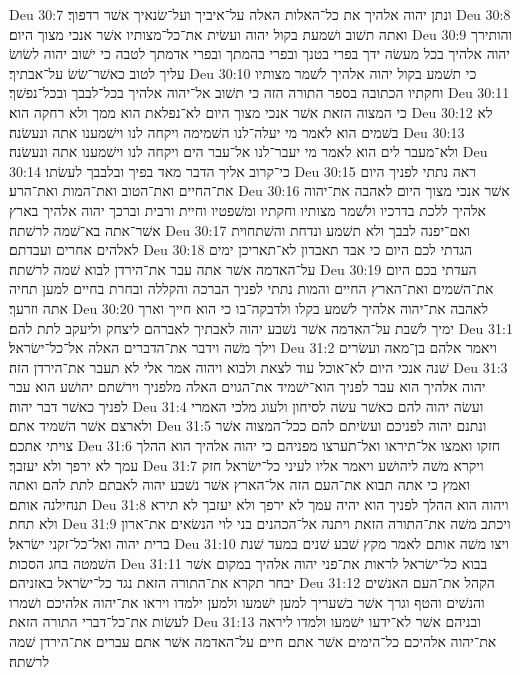 Deu 30:7  ונתן יהוה אלהיך את כל־האלות האלה על־איביך ועל־שׂנאיך אשׁר רדפוך׃
Deu 30:8  ואתה תשׁוב ושׁמעת בקול יהוה ועשׂית את־כל־מצותיו אשׁר אנכי מצוך היום׃
Deu 30:9  והותירך יהוה אלהיך בכל מעשׂה ידך בפרי בטנך ובפרי בהמתך ובפרי אדמתך לטבה כי ישׁוב יהוה לשׂושׂ עליך לטוב כאשׁר־שׂשׂ על־אבתיך׃
Deu 30:10  כי תשׁמע בקול יהוה אלהיך לשׁמר מצותיו וחקתיו הכתובה בספר התורה הזה כי תשׁוב אל־יהוה אלהיך בכל־לבבך ובכל־נפשׁך׃
Deu 30:11  כי המצוה הזאת אשׁר אנכי מצוך היום לא־נפלאת הוא ממך ולא רחקה הוא׃
Deu 30:12  לא בשׁמים הוא לאמר מי יעלה־לנו השׁמימה ויקחה לנו וישׁמענו אתה ונעשׂנה׃
Deu 30:13  ולא־מעבר לים הוא לאמר מי יעבר־לנו אל־עבר הים ויקחה לנו וישׁמענו אתה ונעשׂנה׃
Deu 30:14  כי־קרוב אליך הדבר מאד בפיך ובלבבך לעשׂתו׃
Deu 30:15  ראה נתתי לפניך היום את־החיים ואת־הטוב ואת־המות ואת־הרע׃
Deu 30:16  אשׁר אנכי מצוך היום לאהבה את־יהוה אלהיך ללכת בדרכיו ולשׁמר מצותיו וחקתיו ומשׁפטיו וחיית ורבית וברכך יהוה אלהיך בארץ אשׁר־אתה בא־שׁמה לרשׁתה׃
Deu 30:17  ואם־יפנה לבבך ולא תשׁמע ונדחת והשׁתחוית לאלהים אחרים ועבדתם׃
Deu 30:18  הגדתי לכם היום כי אבד תאבדון לא־תאריכן ימים על־האדמה אשׁר אתה עבר את־הירדן לבוא שׁמה לרשׁתה׃
Deu 30:19  העדתי בכם היום את־השׁמים ואת־הארץ החיים והמות נתתי לפניך הברכה והקללה ובחרת בחיים למען תחיה אתה וזרעך׃
Deu 30:20  לאהבה את־יהוה אלהיך לשׁמע בקלו ולדבקה־בו כי הוא חייך וארך ימיך לשׁבת על־האדמה אשׁר נשׁבע יהוה לאבתיך לאברהם ליצחק וליעקב לתת להם׃
Deu 31:1  וילך משׁה וידבר את־הדברים האלה אל־כל־ישׂראל׃
Deu 31:2  ויאמר אלהם בן־מאה ועשׂרים שׁנה אנכי היום לא־אוכל עוד לצאת ולבוא ויהוה אמר אלי לא תעבר את־הירדן הזה׃
Deu 31:3  יהוה אלהיך הוא עבר לפניך הוא־ישׁמיד את־הגוים האלה מלפניך וירשׁתם יהושׁע הוא עבר לפניך כאשׁר דבר יהוה׃
Deu 31:4  ועשׂה יהוה להם כאשׁר עשׂה לסיחון ולעוג מלכי האמרי ולארצם אשׁר השׁמיד אתם׃
Deu 31:5  ונתנם יהוה לפניכם ועשׂיתם להם ככל־המצוה אשׁר צויתי אתכם׃
Deu 31:6  חזקו ואמצו אל־תיראו ואל־תערצו מפניהם כי יהוה אלהיך הוא ההלך עמך לא ירפך ולא יעזבך׃
Deu 31:7  ויקרא משׁה ליהושׁע ויאמר אליו לעיני כל־ישׂראל חזק ואמץ כי אתה תבוא את־העם הזה אל־הארץ אשׁר נשׁבע יהוה לאבתם לתת להם ואתה תנחילנה אותם׃
Deu 31:8  ויהוה הוא ההלך לפניך הוא יהיה עמך לא ירפך ולא יעזבך לא תירא ולא תחת׃
Deu 31:9  ויכתב משׁה את־התורה הזאת ויתנה אל־הכהנים בני לוי הנשׂאים את־ארון ברית יהוה ואל־כל־זקני ישׂראל׃
Deu 31:10  ויצו משׁה אותם לאמר מקץ שׁבע שׁנים במעד שׁנת השׁמטה בחג הסכות׃
Deu 31:11  בבוא כל־ישׂראל לראות את־פני יהוה אלהיך במקום אשׁר יבחר תקרא את־התורה הזאת נגד כל־ישׂראל באזניהם׃
Deu 31:12  הקהל את־העם האנשׁים והנשׁים והטף וגרך אשׁר בשׁעריך למען ישׁמעו ולמען ילמדו ויראו את־יהוה אלהיכם ושׁמרו לעשׂות את־כל־דברי התורה הזאת׃
Deu 31:13  ובניהם אשׁר לא־ידעו ישׁמעו ולמדו ליראה את־יהוה אלהיכם כל־הימים אשׁר אתם חיים על־האדמה אשׁר אתם עברים את־הירדן שׁמה לרשׁתה׃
□ □ □ □ □ □ □
* [ASSIGNMENT]: Transcribe the data word for word, with no images.

* [RESPONSE BELOW]:
 Deu 30:7  ונתן יהוה אלהיך את כל־האלות האלה על־איביך ועל־שׂנאיך אשׁר רדפוך׃
Deu 30:8  ואתה תשׁוב ושׁמעת בקול יהוה ועשׂית את־כל־מצותיו אשׁר אנכי מצוך היום׃
Deu 30:9  והותירך יהוה אלהיך בכל מעשׂה ידך בפרי בטנך ובפרי בהמתך ובפרי אדמתך לטבה כי ישׁוב יהוה לשׂושׂ עליך לטוב כאשׁר־שׂשׂ על־אבתיך׃
Deu 30:10  כי תשׁמע בקול יהוה אלהיך לשׁמר מצותיו וחקתיו הכתובה בספר התורה הזה כי תשׁוב אל־יהוה אלהיך בכל־לבבך ובכל־נפשׁך׃
Deu 30:11  כי המצוה הזאת אשׁר אנכי מצוך היום לא־נפלאת הוא ממך ולא רחקה הוא׃
Deu 30:12  לא בשׁמים הוא לאמר מי יעלה־לנו השׁמימה ויקחה לנו וישׁמענו אתה ונעשׂנה׃
Deu 30:13  ולא־מעבר לים הוא לאמר מי יעבר־לנו אל־עבר הים ויקחה לנו וישׁמענו אתה ונעשׂנה׃
Deu 30:14  כי־קרוב אליך הדבר מאד בפיך ובלבבך לעשׂתו׃
Deu 30:15  ראה נתתי לפניך היום את־החיים ואת־הטוב ואת־המות ואת־הרע׃
Deu 30:16  אשׁר אנכי מצוך היום לאהבה את־יהוה אלהיך ללכת בדרכיו ולשׁמר מצותיו וחקתיו ומשׁפטיו וחיית ורבית וברכך יהוה אלהיך בארץ אשׁר־אתה בא־שׁמה לרשׁתה׃
Deu 30:17  ואם־יפנה לבבך ולא תשׁמע ונדחת והשׁתחוית לאלהים אחרים ועבדתם׃
Deu 30:18  הגדתי לכם היום כי אבד תאבדון לא־תאריכן ימים על־האדמה אשׁר אתה עבר את־הירדן לבוא שׁמה לרשׁתה׃
Deu 30:19  העדתי בכם היום את־השׁמים ואת־הארץ החיים והמות נתתי לפניך הברכה והקללה ובחרת בחיים למען תחיה אתה וזרעך׃
Deu 30:20  לאהבה את־יהוה אלהיך לשׁמע בקלו ולדבקה־בו כי הוא חייך וארך ימיך לשׁבת על־האדמה אשׁר נשׁבע יהוה לאבתיך לאברהם ליצחק וליעקב לתת להם׃
Deu 31:1  וילך משׁה וידבר את־הדברים האלה אל־כל־ישׂראל׃
Deu 31:2  ויאמר אלהם בן־מאה ועשׂרים שׁנה אנכי היום לא־אוכל עוד לצאת ולבוא ויהוה אמר אלי לא תעבר את־הירדן הזה׃
Deu 31:3  יהוה אלהיך הוא עבר לפניך הוא־ישׁמיד את־הגוים האלה מלפניך וירשׁתם יהושׁע הוא עבר לפניך כאשׁר דבר יהוה׃
Deu 31:4  ועשׂה יהוה להם כאשׁר עשׂה לסיחון ולעוג מלכי האמרי ולארצם אשׁר השׁמיד אתם׃
Deu 31:5  ונתנם יהוה לפניכם ועשׂיתם להם ככל־המצוה אשׁר צויתי אתכם׃
Deu 31:6  חזקו ואמצו אל־תיראו ואל־תערצו מפניהם כי יהוה אלהיך הוא ההלך עמך לא ירפך ולא יעזבך׃
Deu 31:7  ויקרא משׁה ליהושׁע ויאמר אליו לעיני כל־ישׂראל חזק ואמץ כי אתה תבוא את־העם הזה אל־הארץ אשׁר נשׁבע יהוה לאבתם לתת להם ואתה תנחילנה אותם׃
Deu 31:8  ויהוה הוא ההלך לפניך הוא יהיה עמך לא ירפך ולא יעזבך לא תירא ולא תחת׃
Deu 31:9  ויכתב משׁה את־התורה הזאת ויתנה אל־הכהנים בני לוי הנשׂאים את־ארון ברית יהוה ואל־כל־זקני ישׂראל׃
Deu 31:10  ויצו משׁה אותם לאמר מקץ שׁבע שׁנים במעד שׁנת השׁמטה בחג הסכות׃
Deu 31:11  בבוא כל־ישׂראל לראות את־פני יהוה אלהיך במקום אשׁר יבחר תקרא את־התורה הזאת נגד כל־ישׂראל באזניהם׃
Deu 31:12  הקהל את־העם האנשׁים והנשׁים והטף וגרך אשׁר בשׁעריך למען ישׁמעו ולמען ילמדו ויראו את־יהוה אלהיכם ושׁמרו לעשׂות את־כל־דברי התורה הזאת׃
Deu 31:13  ובניהם אשׁר לא־ידעו ישׁמעו ולמדו ליראה את־יהוה אלהיכם כל־הימים אשׁר אתם חיים על־האדמה אשׁר אתם עברים את־הירדן שׁמה לרשׁתה׃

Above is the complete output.